▶ _Work order_
Only one stretch of the data below is wanted: the lines starting at the one with "The Mysterious Kristen Stewart In Nude Tape" and ending at the one with "Who is Kristen", both included, given again exactly.

-------- Excerpted data --------

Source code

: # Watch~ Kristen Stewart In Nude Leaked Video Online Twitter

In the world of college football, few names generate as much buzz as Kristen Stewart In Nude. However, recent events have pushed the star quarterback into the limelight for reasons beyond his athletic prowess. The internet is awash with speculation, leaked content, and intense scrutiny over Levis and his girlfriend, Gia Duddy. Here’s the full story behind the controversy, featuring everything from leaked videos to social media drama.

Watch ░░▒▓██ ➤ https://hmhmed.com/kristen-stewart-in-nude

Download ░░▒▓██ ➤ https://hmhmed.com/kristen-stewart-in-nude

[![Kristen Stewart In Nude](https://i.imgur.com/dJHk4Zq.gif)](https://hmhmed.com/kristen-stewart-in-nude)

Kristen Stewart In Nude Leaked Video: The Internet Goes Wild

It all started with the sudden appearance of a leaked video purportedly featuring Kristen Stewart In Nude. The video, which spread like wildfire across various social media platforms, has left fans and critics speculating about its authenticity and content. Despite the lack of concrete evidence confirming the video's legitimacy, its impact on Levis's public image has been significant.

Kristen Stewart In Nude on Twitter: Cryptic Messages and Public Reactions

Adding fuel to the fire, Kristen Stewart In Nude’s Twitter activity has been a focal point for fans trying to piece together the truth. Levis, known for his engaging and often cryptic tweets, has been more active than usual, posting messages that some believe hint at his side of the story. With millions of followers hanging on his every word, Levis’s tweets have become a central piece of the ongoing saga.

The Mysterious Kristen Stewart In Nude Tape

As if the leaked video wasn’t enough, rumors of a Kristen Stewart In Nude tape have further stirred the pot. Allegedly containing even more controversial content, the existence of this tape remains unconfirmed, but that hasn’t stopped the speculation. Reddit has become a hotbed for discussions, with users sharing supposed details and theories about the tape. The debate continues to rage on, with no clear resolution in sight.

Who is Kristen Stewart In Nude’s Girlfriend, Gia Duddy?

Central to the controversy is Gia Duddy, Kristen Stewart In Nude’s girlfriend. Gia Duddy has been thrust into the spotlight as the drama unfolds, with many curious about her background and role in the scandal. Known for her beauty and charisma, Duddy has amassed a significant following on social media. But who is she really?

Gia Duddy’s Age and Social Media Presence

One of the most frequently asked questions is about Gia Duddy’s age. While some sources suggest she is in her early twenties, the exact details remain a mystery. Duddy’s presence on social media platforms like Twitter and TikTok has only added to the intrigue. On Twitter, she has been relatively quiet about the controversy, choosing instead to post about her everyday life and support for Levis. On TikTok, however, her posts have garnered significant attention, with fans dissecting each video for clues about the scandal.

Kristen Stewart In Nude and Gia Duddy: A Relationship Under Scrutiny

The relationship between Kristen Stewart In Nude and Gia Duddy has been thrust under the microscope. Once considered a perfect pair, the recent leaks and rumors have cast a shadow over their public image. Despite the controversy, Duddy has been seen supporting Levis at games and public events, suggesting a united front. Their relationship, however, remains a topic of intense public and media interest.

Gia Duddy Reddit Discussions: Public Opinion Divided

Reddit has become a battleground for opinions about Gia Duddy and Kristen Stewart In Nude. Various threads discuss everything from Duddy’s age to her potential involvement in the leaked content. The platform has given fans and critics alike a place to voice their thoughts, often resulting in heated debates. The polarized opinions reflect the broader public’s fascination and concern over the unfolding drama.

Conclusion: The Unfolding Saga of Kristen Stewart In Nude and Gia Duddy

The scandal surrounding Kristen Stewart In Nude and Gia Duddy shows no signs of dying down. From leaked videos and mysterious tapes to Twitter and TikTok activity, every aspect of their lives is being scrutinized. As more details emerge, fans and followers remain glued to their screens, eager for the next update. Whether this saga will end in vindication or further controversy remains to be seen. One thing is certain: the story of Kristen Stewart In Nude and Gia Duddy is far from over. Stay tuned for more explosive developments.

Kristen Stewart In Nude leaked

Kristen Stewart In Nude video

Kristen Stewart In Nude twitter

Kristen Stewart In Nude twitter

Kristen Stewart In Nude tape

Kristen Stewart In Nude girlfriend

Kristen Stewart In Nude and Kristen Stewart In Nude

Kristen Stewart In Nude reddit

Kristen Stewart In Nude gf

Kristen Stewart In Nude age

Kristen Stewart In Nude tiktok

--------

▶ _Solution_
The Mysterious Kristen Stewart In Nude Tape

As if the leaked video wasn’t enough, rumors of a Kristen Stewart In Nude tape have further stirred the pot. Allegedly containing even more controversial content, the existence of this tape remains unconfirmed, but that hasn’t stopped the speculation. Reddit has become a hotbed for discussions, with users sharing supposed details and theories about the tape. The debate continues to rage on, with no clear resolution in sight.

Who is Kristen Stewart In Nude’s Girlfriend, Gia Duddy?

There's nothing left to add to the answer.